BGI is constantly developing the hardware and software to handle the huge volumes of bioinformatics data using HPC (High Performing Computing) and Cloud computing, and aims to process massive amounts of data with lower cost and higher efficiency to help researchers from all over the world facilitate their research work.
Figure 1. Improvement of computing & storage capability in BGI
Two Centers of Cloud Computing in BGI
Currently, there are two large centers in BGI’s cloud computing platform — Bio-Data Centre (CliMB) and Biol-Cloud Computing centre (BGI Cloud).
Bio-data Centre – CliMB
CLiMB is a bio-data center that was independently designed by BGI. The core features include data service, sequence alignment and many others. Building a world-class bio-data center will provide the data support for the health and sustainable development of life science industry and provide high-quality data for researchers from the biology field. CLiMB also supports the data service for Giga Science, a journal published by BGI in partnership with BioMed Central.

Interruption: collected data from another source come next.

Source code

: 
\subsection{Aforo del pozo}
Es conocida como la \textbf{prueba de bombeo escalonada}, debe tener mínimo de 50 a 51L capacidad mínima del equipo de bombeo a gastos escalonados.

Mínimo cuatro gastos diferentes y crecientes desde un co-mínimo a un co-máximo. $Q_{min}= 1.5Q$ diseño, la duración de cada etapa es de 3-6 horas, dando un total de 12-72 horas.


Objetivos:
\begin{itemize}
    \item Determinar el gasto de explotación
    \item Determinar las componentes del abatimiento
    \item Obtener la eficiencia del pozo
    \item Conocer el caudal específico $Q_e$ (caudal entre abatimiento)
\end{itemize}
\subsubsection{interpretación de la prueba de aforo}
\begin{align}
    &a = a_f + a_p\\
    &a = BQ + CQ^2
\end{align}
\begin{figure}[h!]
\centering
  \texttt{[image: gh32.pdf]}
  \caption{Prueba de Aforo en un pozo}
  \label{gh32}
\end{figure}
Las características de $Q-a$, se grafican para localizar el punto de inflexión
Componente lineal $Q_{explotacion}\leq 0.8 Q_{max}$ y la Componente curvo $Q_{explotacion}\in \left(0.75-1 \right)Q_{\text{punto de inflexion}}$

Bio- Cloud Computing Centre – BGI Cloud
BGI Cloud applies advanced technology for cloud storage and cloud computing, integrating the common data and valuable, specific sequencing data of BGI in the field of genomics. BGI also deploys standard bioinformatics analysis pipelines and many kinds of alignment and analysis software to build a set of easy-to-use, flexible, one-stop automatic services for mass data storage and computing. Users are able to remotely conduct the sequencing data processing through the network and get access to the bioinformatics analysis resource anytime anywhere. By integrating powerful computing hardware and rich application software, BGI Cloud provides an end-to-end computing service solution to users around the world.
BGI Cloud Workflow
Figure 2. BGI Bio-Cloud Workflow
Cloud-Based Software in BGI
BGI has developed two new cloud-based software-as-a-service offerings for next-gen data analysis called Hecate and Gaea. They are “flexible computing” solutions for de novo assembly and genome re-sequencing.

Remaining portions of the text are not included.